Amazônia.org.br - Por que você delimitou o período de abrangência da obra entre 1500 e 1930?

Meirelles Filho - No projeto original, o século XX inteiro também seria abordado. Mas uma decisão editorial foi tomada no sentido de preservar a qualidade da informação. Optamos por uma maior profundidade em vez de incluirmos, de forma mais superficial, outras expedições. Dentre as escolhidas, naturalmente, há aquelas que merecem ensaios maiores, por razões como a proximidade temporal e a magnitude da obra. São os casos das expedições de Euclides da Cunha (1905) e de Rondon (1891-1930), por exemplo.

Amazônia.org.br - Como foi a experiência de escrever o último capítulo do livro, "Expedições de Rondon, o caboclo viajante", particularmente?

Meirelles Filho - Rondon é merecedor de um livro maior que este. Até mesmo porque deixa uma obra de 170 relatos técnicos e científicos. Ele é o primeiro grande brasileiro que faz expedições e chama o fotógrafo, o cineasta e o antropólogo, entre outros profissionais para delas participar. É o grande organizador de tudo isso. Rondon desempenha um papel importante no sentido de mostrar que há outros caminhos além daquele que até então se trilhava, que era o de ignorar a população local, enxotá-la da região ou simplesmente exterminá-la. Ele tenta mudar esse curso, atitude que mantém como princípio durante toda sua longa obra. Ele viajou mais do que todos os outros expedicionários juntos, tanto é que a experiência de Rondon é apresentada no livro em forma de ciclos de viagens. Portanto, acho que sua obra merece mais releituras. Devíamos ter uma estante sobre Rondon, quando na realidade temos poucas obras. Na verdade, todos os viajantes estão fora da moda.

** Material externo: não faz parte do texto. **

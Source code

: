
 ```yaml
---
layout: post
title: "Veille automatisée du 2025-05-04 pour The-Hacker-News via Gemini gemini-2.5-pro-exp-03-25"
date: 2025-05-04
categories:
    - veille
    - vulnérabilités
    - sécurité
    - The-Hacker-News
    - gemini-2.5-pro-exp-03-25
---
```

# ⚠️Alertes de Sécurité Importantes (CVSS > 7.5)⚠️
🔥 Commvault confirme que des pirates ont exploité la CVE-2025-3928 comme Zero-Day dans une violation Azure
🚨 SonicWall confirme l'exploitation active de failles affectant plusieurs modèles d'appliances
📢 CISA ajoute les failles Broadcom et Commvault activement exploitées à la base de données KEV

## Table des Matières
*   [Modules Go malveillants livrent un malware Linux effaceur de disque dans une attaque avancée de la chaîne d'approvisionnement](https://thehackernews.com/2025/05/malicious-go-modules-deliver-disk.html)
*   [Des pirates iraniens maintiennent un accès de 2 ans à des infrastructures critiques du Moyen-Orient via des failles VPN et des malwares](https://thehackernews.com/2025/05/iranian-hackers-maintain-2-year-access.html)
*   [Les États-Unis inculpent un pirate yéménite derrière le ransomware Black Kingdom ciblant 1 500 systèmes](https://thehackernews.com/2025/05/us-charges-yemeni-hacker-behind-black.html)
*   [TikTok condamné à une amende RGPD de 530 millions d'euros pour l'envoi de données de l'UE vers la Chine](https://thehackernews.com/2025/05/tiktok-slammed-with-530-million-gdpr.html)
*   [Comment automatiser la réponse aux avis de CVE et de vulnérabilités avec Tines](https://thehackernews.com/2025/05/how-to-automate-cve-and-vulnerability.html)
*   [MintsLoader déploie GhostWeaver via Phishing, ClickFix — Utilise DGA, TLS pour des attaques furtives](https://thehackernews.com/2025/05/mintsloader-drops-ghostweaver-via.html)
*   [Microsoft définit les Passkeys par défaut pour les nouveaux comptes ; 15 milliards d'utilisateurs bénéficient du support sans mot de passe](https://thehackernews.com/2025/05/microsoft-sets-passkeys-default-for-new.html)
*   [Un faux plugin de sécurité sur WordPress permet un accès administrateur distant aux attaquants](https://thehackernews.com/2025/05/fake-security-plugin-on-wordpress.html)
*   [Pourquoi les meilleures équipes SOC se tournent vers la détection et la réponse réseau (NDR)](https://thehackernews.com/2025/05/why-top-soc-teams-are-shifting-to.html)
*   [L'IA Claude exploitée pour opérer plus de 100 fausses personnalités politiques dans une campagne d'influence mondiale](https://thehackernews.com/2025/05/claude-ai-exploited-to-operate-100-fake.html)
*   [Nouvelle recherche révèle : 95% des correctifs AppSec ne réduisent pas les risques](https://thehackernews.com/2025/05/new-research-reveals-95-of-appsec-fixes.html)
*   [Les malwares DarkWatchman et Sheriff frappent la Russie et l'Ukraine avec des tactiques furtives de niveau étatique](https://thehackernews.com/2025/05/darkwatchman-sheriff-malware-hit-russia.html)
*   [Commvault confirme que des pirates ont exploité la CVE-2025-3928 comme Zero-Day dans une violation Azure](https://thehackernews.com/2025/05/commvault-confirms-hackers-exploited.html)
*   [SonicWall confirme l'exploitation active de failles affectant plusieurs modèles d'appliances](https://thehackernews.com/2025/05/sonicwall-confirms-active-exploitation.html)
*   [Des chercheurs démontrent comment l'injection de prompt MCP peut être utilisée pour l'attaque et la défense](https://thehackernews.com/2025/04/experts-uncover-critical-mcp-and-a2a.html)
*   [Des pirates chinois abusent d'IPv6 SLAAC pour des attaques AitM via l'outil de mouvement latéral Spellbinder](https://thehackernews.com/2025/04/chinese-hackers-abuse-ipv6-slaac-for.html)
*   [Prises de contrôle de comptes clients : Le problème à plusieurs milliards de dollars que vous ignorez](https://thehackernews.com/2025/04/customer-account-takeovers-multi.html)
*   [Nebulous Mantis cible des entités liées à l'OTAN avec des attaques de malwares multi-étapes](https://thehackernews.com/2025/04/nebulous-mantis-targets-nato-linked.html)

Amazônia.org.br - Os leitores do livro provavelmente, por alguma razão subjetiva, se identificarão com algumas expedições mais do que outras. Você tem alguma preferida?

João Meirelles Filho - Acredito que o leitor, assim como eu, possa ter maior afinidade com as expedições ou os viajantes que o revelem um mundo novo. Então eu diria que, nesse sentido, aqueles menos conhecidos talvez tenham uma relevância maior, pois não estavam em nossos quadros de referência. Gente como o Pedro Teixeira (expedição de apossamento do Amazonas entre 1637 e 1639), pouco conhecido e valorizado. Mesmo Euclides da Cunha e Mário de Andrade, pessoas razoavelmente conhecidas no âmbito geral, se enquadram neste contexto. Pouca gente sabe que o Mário de Andrade foi para a Amazônia, em expedição que teve sua relevância. Eu diria que a expedição de Pedro Teixeira é a minha preferida, juntamente com a de Mário de Andrade, que apresenta um olhar importante e atual sobre a Amazônia.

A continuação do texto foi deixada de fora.